RECORDS FOR THIS TASK START

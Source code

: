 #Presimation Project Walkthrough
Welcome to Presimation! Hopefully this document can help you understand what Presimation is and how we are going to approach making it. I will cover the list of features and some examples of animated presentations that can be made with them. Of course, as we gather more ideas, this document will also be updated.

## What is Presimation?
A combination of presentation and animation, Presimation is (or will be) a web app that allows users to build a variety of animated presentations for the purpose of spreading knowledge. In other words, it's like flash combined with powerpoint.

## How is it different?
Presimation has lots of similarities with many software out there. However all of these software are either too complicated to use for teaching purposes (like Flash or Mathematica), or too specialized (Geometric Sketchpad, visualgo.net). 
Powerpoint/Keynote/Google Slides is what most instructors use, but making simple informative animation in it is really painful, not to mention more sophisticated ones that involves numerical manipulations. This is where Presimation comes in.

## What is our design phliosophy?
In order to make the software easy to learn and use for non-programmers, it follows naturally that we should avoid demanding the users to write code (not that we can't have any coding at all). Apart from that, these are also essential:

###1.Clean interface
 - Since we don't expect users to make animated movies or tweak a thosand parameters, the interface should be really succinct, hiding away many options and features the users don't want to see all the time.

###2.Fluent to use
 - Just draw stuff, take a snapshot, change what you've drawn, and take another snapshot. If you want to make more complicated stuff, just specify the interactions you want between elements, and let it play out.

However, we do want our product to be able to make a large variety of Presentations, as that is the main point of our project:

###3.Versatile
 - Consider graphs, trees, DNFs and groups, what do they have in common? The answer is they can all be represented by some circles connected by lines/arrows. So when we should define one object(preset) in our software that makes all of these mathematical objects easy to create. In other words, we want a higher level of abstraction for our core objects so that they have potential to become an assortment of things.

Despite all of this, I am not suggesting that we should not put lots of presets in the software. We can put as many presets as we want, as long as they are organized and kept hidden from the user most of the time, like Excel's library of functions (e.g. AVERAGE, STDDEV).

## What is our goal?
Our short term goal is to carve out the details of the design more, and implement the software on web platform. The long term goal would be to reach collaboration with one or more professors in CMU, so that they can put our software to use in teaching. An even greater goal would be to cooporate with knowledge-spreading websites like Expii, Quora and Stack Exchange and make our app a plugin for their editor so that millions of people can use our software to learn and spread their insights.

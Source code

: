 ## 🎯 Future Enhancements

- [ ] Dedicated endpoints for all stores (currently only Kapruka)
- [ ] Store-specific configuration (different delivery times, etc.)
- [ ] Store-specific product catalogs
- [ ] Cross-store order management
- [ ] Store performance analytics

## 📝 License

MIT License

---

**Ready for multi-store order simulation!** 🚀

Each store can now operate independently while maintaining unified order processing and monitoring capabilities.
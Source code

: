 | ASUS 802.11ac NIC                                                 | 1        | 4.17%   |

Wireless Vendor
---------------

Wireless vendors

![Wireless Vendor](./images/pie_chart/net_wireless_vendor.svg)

RECORDS FOR THIS TASK END

### TASK TO CARRY OUT
Search the material above for the word "users", then copy each line that holds it.

### PROBLEM SOLUTION
A combination of presentation and animation, Presimation is (or will be) a web app that allows users to build a variety of animated presentations for the purpose of spreading knowledge. In other words, it's like flash combined with powerpoint.
In order to make the software easy to learn and use for non-programmers, it follows naturally that we should avoid demanding the users to write code (not that we can't have any coding at all). Apart from that, these are also essential:
 - Since we don't expect users to make animated movies or tweak a thosand parameters, the interface should be really succinct, hiding away many options and features the users don't want to see all the time.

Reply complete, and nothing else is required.